Work to complete:
Could the data below be copied exactly, minus the pictures?

---------- Input data

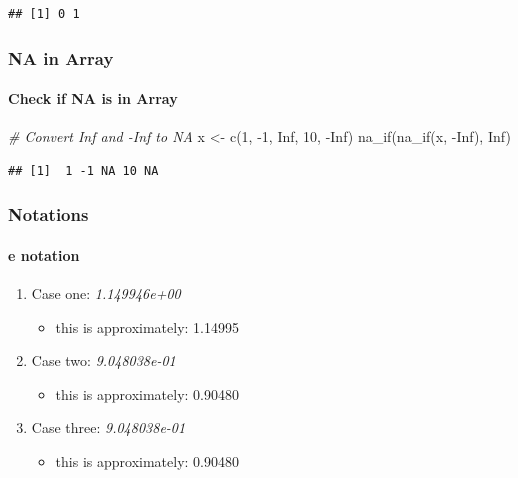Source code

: \documentclass[
]{book}
\newenvironment{Shaded}{\begin{snugshade}}{\end{snugshade}}
\newcommand{\CommentTok}[1]{\textcolor[rgb]{0.56,0.35,0.01}{\textit{#1}}}
\newcommand{\ConstantTok}[1]{\textcolor[rgb]{0.00,0.00,0.00}{#1}}
\newcommand{\DecValTok}[1]{\textcolor[rgb]{0.00,0.00,0.81}{#1}}
\newcommand{\FunctionTok}[1]{\textcolor[rgb]{0.00,0.00,0.00}{#1}}
\newcommand{\NormalTok}[1]{#1}
\newcommand{\OtherTok}[1]{\textcolor[rgb]{0.56,0.35,0.01}{#1}}
\newcommand{\SpecialCharTok}[1]{\textcolor[rgb]{0.00,0.00,0.00}{#1}}
\providecommand{\tightlist}{%
  \setlength{\itemsep}{0pt}\setlength{\parskip}{0pt}}
\begin{document}
\begin{verbatim}
## [1] 0 1
\end{verbatim}

\hypertarget{na-in-array}{%
\subsubsection{NA in Array}\label{na-in-array}}

\hypertarget{check-if-na-is-in-array}{%
\paragraph{Check if NA is in Array}\label{check-if-na-is-in-array}}

\begin{Shaded}
\begin{Highlighting}[]
\CommentTok{\# Convert Inf and {-}Inf to NA}
\NormalTok{x }\OtherTok{\textless{}{-}} \FunctionTok{c}\NormalTok{(}\DecValTok{1}\NormalTok{, }\SpecialCharTok{{-}}\DecValTok{1}\NormalTok{, }\ConstantTok{Inf}\NormalTok{, }\DecValTok{10}\NormalTok{, }\SpecialCharTok{{-}}\ConstantTok{Inf}\NormalTok{)}
\FunctionTok{na\_if}\NormalTok{(}\FunctionTok{na\_if}\NormalTok{(x, }\SpecialCharTok{{-}}\ConstantTok{Inf}\NormalTok{), }\ConstantTok{Inf}\NormalTok{)}
\end{Highlighting}
\end{Shaded}

\begin{verbatim}
## [1]  1 -1 NA 10 NA
\end{verbatim}

\hypertarget{notations}{%
\subsubsection{Notations}\label{notations}}

\hypertarget{e-notation}{%
\paragraph{e notation}\label{e-notation}}

\begin{enumerate}
\def\labelenumi{\arabic{enumi}.}
\tightlist
\item
  Case one: \emph{1.149946e+00}

  \begin{itemize}
  \tightlist
  \item
    this is approximately: 1.14995
  \end{itemize}
\item
  Case two: \emph{9.048038e-01}

  \begin{itemize}
  \tightlist
  \item
    this is approximately: 0.90480
  \end{itemize}
\item
  Case three: \emph{9.048038e-01}

  \begin{itemize}
  \tightlist
  \item
    this is approximately: 0.90480
  \end{itemize}
\end{enumerate}
\end{document}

--------------------

Answer:
Source code

: \documentclass[
]{book}
\newenvironment{Shaded}{\begin{snugshade}}{\end{snugshade}}
\newcommand{\CommentTok}[1]{\textcolor[rgb]{0.56,0.35,0.01}{\textit{#1}}}
\newcommand{\ConstantTok}[1]{\textcolor[rgb]{0.00,0.00,0.00}{#1}}
\newcommand{\DecValTok}[1]{\textcolor[rgb]{0.00,0.00,0.81}{#1}}
\newcommand{\FunctionTok}[1]{\textcolor[rgb]{0.00,0.00,0.00}{#1}}
\newcommand{\NormalTok}[1]{#1}
\newcommand{\OtherTok}[1]{\textcolor[rgb]{0.56,0.35,0.01}{#1}}
\newcommand{\SpecialCharTok}[1]{\textcolor[rgb]{0.00,0.00,0.00}{#1}}
\providecommand{\tightlist}{%
  \setlength{\itemsep}{0pt}\setlength{\parskip}{0pt}}
\begin{document}
\begin{verbatim}
## [1] 0 1
\end{verbatim}

\hypertarget{na-in-array}{%
\subsubsection{NA in Array}\label{na-in-array}}

\hypertarget{check-if-na-is-in-array}{%
\paragraph{Check if NA is in Array}\label{check-if-na-is-in-array}}

\begin{Shaded}
\begin{Highlighting}[]
\CommentTok{\# Convert Inf and {-}Inf to NA}
\NormalTok{x }\OtherTok{\textless{}{-}} \FunctionTok{c}\NormalTok{(}\DecValTok{1}\NormalTok{, }\SpecialCharTok{{-}}\DecValTok{1}\NormalTok{, }\ConstantTok{Inf}\NormalTok{, }\DecValTok{10}\NormalTok{, }\SpecialCharTok{{-}}\ConstantTok{Inf}\NormalTok{)}
\FunctionTok{na\_if}\NormalTok{(}\FunctionTok{na\_if}\NormalTok{(x, }\SpecialCharTok{{-}}\ConstantTok{Inf}\NormalTok{), }\ConstantTok{Inf}\NormalTok{)}
\end{Highlighting}
\end{Shaded}

\begin{verbatim}
## [1]  1 -1 NA 10 NA
\end{verbatim}

\hypertarget{notations}{%
\subsubsection{Notations}\label{notations}}

\hypertarget{e-notation}{%
\paragraph{e notation}\label{e-notation}}

\begin{enumerate}
\def\labelenumi{\arabic{enumi}.}
\tightlist
\item
  Case one: \emph{1.149946e+00}

  \begin{itemize}
  \tightlist
  \item
    this is approximately: 1.14995
  \end{itemize}
\item
  Case two: \emph{9.048038e-01}

  \begin{itemize}
  \tightlist
  \item
    this is approximately: 0.90480
  \end{itemize}
\item
  Case three: \emph{9.048038e-01}

  \begin{itemize}
  \tightlist
  \item
    this is approximately: 0.90480
  \end{itemize}
\end{enumerate}
\end{document}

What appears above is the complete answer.